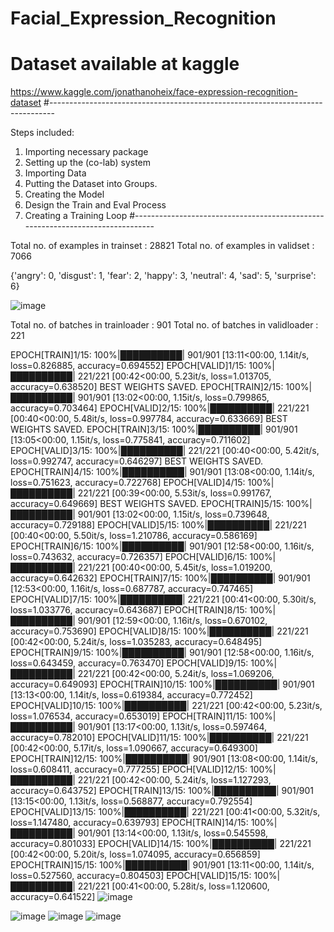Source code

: # Facial_Expression_Recognition
# Dataset available at kaggle
https://www.kaggle.com/jonathanoheix/face-expression-recognition-dataset
#-------------------------------------------------------------------------------

Steps included:
1. Importing necessary package
2. Setting up the (co-lab) system
3. Importing Data
4. Putting the Dataset into Groups.
5. Creating the Model
6. Design the Train and Eval Process
7. Creating a Training Loop
#-------------------------------------------------------------------------------

Total no. of examples in trainset : 28821
Total no. of examples in validset : 7066

{'angry': 0, 'disgust': 1, 'fear': 2, 'happy': 3, 'neutral': 4, 'sad': 5, 'surprise': 6}

![image](https://github.com/user-attachments/assets/f14af0ea-3335-4171-bf23-55d8435ca595)


Total no. of batches in trainloader : 901
Total no. of batches in validloader : 221


EPOCH[TRAIN]1/15: 100%|██████████| 901/901 [13:11<00:00,  1.14it/s, loss=0.826885, accuracy=0.694552]
EPOCH[VALID]1/15: 100%|██████████| 221/221 [00:42<00:00,  5.23it/s, loss=1.013705, accuracy=0.638520]
BEST WEIGHTS SAVED.
EPOCH[TRAIN]2/15: 100%|██████████| 901/901 [13:02<00:00,  1.15it/s, loss=0.799865, accuracy=0.703464]
EPOCH[VALID]2/15: 100%|██████████| 221/221 [00:40<00:00,  5.48it/s, loss=0.997784, accuracy=0.633669]
BEST WEIGHTS SAVED.
EPOCH[TRAIN]3/15: 100%|██████████| 901/901 [13:05<00:00,  1.15it/s, loss=0.775841, accuracy=0.711602]
EPOCH[VALID]3/15: 100%|██████████| 221/221 [00:40<00:00,  5.42it/s, loss=0.992747, accuracy=0.646297]
BEST WEIGHTS SAVED.
EPOCH[TRAIN]4/15: 100%|██████████| 901/901 [13:08<00:00,  1.14it/s, loss=0.751623, accuracy=0.722768]
EPOCH[VALID]4/15: 100%|██████████| 221/221 [00:39<00:00,  5.53it/s, loss=0.991767, accuracy=0.649669]
BEST WEIGHTS SAVED.
EPOCH[TRAIN]5/15: 100%|██████████| 901/901 [13:02<00:00,  1.15it/s, loss=0.739648, accuracy=0.729188]
EPOCH[VALID]5/15: 100%|██████████| 221/221 [00:40<00:00,  5.50it/s, loss=1.210786, accuracy=0.586169]
EPOCH[TRAIN]6/15: 100%|██████████| 901/901 [12:58<00:00,  1.16it/s, loss=0.743632, accuracy=0.726357]
EPOCH[VALID]6/15: 100%|██████████| 221/221 [00:40<00:00,  5.45it/s, loss=1.019200, accuracy=0.642632]
EPOCH[TRAIN]7/15: 100%|██████████| 901/901 [12:53<00:00,  1.16it/s, loss=0.687787, accuracy=0.747465]
EPOCH[VALID]7/15: 100%|██████████| 221/221 [00:41<00:00,  5.30it/s, loss=1.033776, accuracy=0.643687]
EPOCH[TRAIN]8/15: 100%|██████████| 901/901 [12:59<00:00,  1.16it/s, loss=0.670102, accuracy=0.753690]
EPOCH[VALID]8/15: 100%|██████████| 221/221 [00:42<00:00,  5.24it/s, loss=1.035283, accuracy=0.648495]
EPOCH[TRAIN]9/15: 100%|██████████| 901/901 [12:58<00:00,  1.16it/s, loss=0.643459, accuracy=0.763470]
EPOCH[VALID]9/15: 100%|██████████| 221/221 [00:42<00:00,  5.24it/s, loss=1.069206, accuracy=0.649093]
EPOCH[TRAIN]10/15: 100%|██████████| 901/901 [13:13<00:00,  1.14it/s, loss=0.619384, accuracy=0.772452]
EPOCH[VALID]10/15: 100%|██████████| 221/221 [00:42<00:00,  5.23it/s, loss=1.076534, accuracy=0.653019]
EPOCH[TRAIN]11/15: 100%|██████████| 901/901 [13:17<00:00,  1.13it/s, loss=0.597464, accuracy=0.782010]
EPOCH[VALID]11/15: 100%|██████████| 221/221 [00:42<00:00,  5.17it/s, loss=1.090667, accuracy=0.649300]
EPOCH[TRAIN]12/15: 100%|██████████| 901/901 [13:08<00:00,  1.14it/s, loss=0.608411, accuracy=0.777255]
EPOCH[VALID]12/15: 100%|██████████| 221/221 [00:42<00:00,  5.24it/s, loss=1.127293, accuracy=0.643752]
EPOCH[TRAIN]13/15: 100%|██████████| 901/901 [13:15<00:00,  1.13it/s, loss=0.568877, accuracy=0.792554]
EPOCH[VALID]13/15: 100%|██████████| 221/221 [00:41<00:00,  5.32it/s, loss=1.147480, accuracy=0.639793]
EPOCH[TRAIN]14/15: 100%|██████████| 901/901 [13:14<00:00,  1.13it/s, loss=0.545598, accuracy=0.801033]
EPOCH[VALID]14/15: 100%|██████████| 221/221 [00:42<00:00,  5.20it/s, loss=1.074095, accuracy=0.656859]
EPOCH[TRAIN]15/15: 100%|██████████| 901/901 [13:11<00:00,  1.14it/s, loss=0.527560, accuracy=0.804503]
EPOCH[VALID]15/15: 100%|██████████| 221/221 [00:41<00:00,  5.28it/s, loss=1.120600, accuracy=0.641522]
![image](https://github.com/user-attachments/assets/681d9b0c-f080-40d6-95ca-91ec02e95f2b)




![image](https://github.com/user-attachments/assets/acd52984-76d9-4d61-b3f7-875dddca19e9)
![image](https://github.com/user-attachments/assets/0cbb6fe6-99c7-468e-ba1d-393d318e9a94)
![image](https://github.com/user-attachments/assets/6792a4d0-70da-4eb6-b272-d2d9695f8d02)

· · · · · · ·

**What is needed:** Make an exact copy of the data above, pictures excluded.

**Solved problem:**
Source code

: # Facial_Expression_Recognition
# Dataset available at kaggle
https://www.kaggle.com/jonathanoheix/face-expression-recognition-dataset
#-------------------------------------------------------------------------------

Steps included:
1. Importing necessary package
2. Setting up the (co-lab) system
3. Importing Data
4. Putting the Dataset into Groups.
5. Creating the Model
6. Design the Train and Eval Process
7. Creating a Training Loop
#-------------------------------------------------------------------------------

Total no. of examples in trainset : 28821
Total no. of examples in validset : 7066

{'angry': 0, 'disgust': 1, 'fear': 2, 'happy': 3, 'neutral': 4, 'sad': 5, 'surprise': 6}

![image](https://github.com/user-attachments/assets/f14af0ea-3335-4171-bf23-55d8435ca595)


Total no. of batches in trainloader : 901
Total no. of batches in validloader : 221


EPOCH[TRAIN]1/15: 100%|██████████| 901/901 [13:11<00:00,  1.14it/s, loss=0.826885, accuracy=0.694552]
EPOCH[VALID]1/15: 100%|██████████| 221/221 [00:42<00:00,  5.23it/s, loss=1.013705, accuracy=0.638520]
BEST WEIGHTS SAVED.
EPOCH[TRAIN]2/15: 100%|██████████| 901/901 [13:02<00:00,  1.15it/s, loss=0.799865, accuracy=0.703464]
EPOCH[VALID]2/15: 100%|██████████| 221/221 [00:40<00:00,  5.48it/s, loss=0.997784, accuracy=0.633669]
BEST WEIGHTS SAVED.
EPOCH[TRAIN]3/15: 100%|██████████| 901/901 [13:05<00:00,  1.15it/s, loss=0.775841, accuracy=0.711602]
EPOCH[VALID]3/15: 100%|██████████| 221/221 [00:40<00:00,  5.42it/s, loss=0.992747, accuracy=0.646297]
BEST WEIGHTS SAVED.
EPOCH[TRAIN]4/15: 100%|██████████| 901/901 [13:08<00:00,  1.14it/s, loss=0.751623, accuracy=0.722768]
EPOCH[VALID]4/15: 100%|██████████| 221/221 [00:39<00:00,  5.53it/s, loss=0.991767, accuracy=0.649669]
BEST WEIGHTS SAVED.
EPOCH[TRAIN]5/15: 100%|██████████| 901/901 [13:02<00:00,  1.15it/s, loss=0.739648, accuracy=0.729188]
EPOCH[VALID]5/15: 100%|██████████| 221/221 [00:40<00:00,  5.50it/s, loss=1.210786, accuracy=0.586169]
EPOCH[TRAIN]6/15: 100%|██████████| 901/901 [12:58<00:00,  1.16it/s, loss=0.743632, accuracy=0.726357]
EPOCH[VALID]6/15: 100%|██████████| 221/221 [00:40<00:00,  5.45it/s, loss=1.019200, accuracy=0.642632]
EPOCH[TRAIN]7/15: 100%|██████████| 901/901 [12:53<00:00,  1.16it/s, loss=0.687787, accuracy=0.747465]
EPOCH[VALID]7/15: 100%|██████████| 221/221 [00:41<00:00,  5.30it/s, loss=1.033776, accuracy=0.643687]
EPOCH[TRAIN]8/15: 100%|██████████| 901/901 [12:59<00:00,  1.16it/s, loss=0.670102, accuracy=0.753690]
EPOCH[VALID]8/15: 100%|██████████| 221/221 [00:42<00:00,  5.24it/s, loss=1.035283, accuracy=0.648495]
EPOCH[TRAIN]9/15: 100%|██████████| 901/901 [12:58<00:00,  1.16it/s, loss=0.643459, accuracy=0.763470]
EPOCH[VALID]9/15: 100%|██████████| 221/221 [00:42<00:00,  5.24it/s, loss=1.069206, accuracy=0.649093]
EPOCH[TRAIN]10/15: 100%|██████████| 901/901 [13:13<00:00,  1.14it/s, loss=0.619384, accuracy=0.772452]
EPOCH[VALID]10/15: 100%|██████████| 221/221 [00:42<00:00,  5.23it/s, loss=1.076534, accuracy=0.653019]
EPOCH[TRAIN]11/15: 100%|██████████| 901/901 [13:17<00:00,  1.13it/s, loss=0.597464, accuracy=0.782010]
EPOCH[VALID]11/15: 100%|██████████| 221/221 [00:42<00:00,  5.17it/s, loss=1.090667, accuracy=0.649300]
EPOCH[TRAIN]12/15: 100%|██████████| 901/901 [13:08<00:00,  1.14it/s, loss=0.608411, accuracy=0.777255]
EPOCH[VALID]12/15: 100%|██████████| 221/221 [00:42<00:00,  5.24it/s, loss=1.127293, accuracy=0.643752]
EPOCH[TRAIN]13/15: 100%|██████████| 901/901 [13:15<00:00,  1.13it/s, loss=0.568877, accuracy=0.792554]
EPOCH[VALID]13/15: 100%|██████████| 221/221 [00:41<00:00,  5.32it/s, loss=1.147480, accuracy=0.639793]
EPOCH[TRAIN]14/15: 100%|██████████| 901/901 [13:14<00:00,  1.13it/s, loss=0.545598, accuracy=0.801033]
EPOCH[VALID]14/15: 100%|██████████| 221/221 [00:42<00:00,  5.20it/s, loss=1.074095, accuracy=0.656859]
EPOCH[TRAIN]15/15: 100%|██████████| 901/901 [13:11<00:00,  1.14it/s, loss=0.527560, accuracy=0.804503]
EPOCH[VALID]15/15: 100%|██████████| 221/221 [00:41<00:00,  5.28it/s, loss=1.120600, accuracy=0.641522]
![image](https://github.com/user-attachments/assets/681d9b0c-f080-40d6-95ca-91ec02e95f2b)




![image](https://github.com/user-attachments/assets/acd52984-76d9-4d61-b3f7-875dddca19e9)
![image](https://github.com/user-attachments/assets/0cbb6fe6-99c7-468e-ba1d-393d318e9a94)
![image](https://github.com/user-attachments/assets/6792a4d0-70da-4eb6-b272-d2d9695f8d02)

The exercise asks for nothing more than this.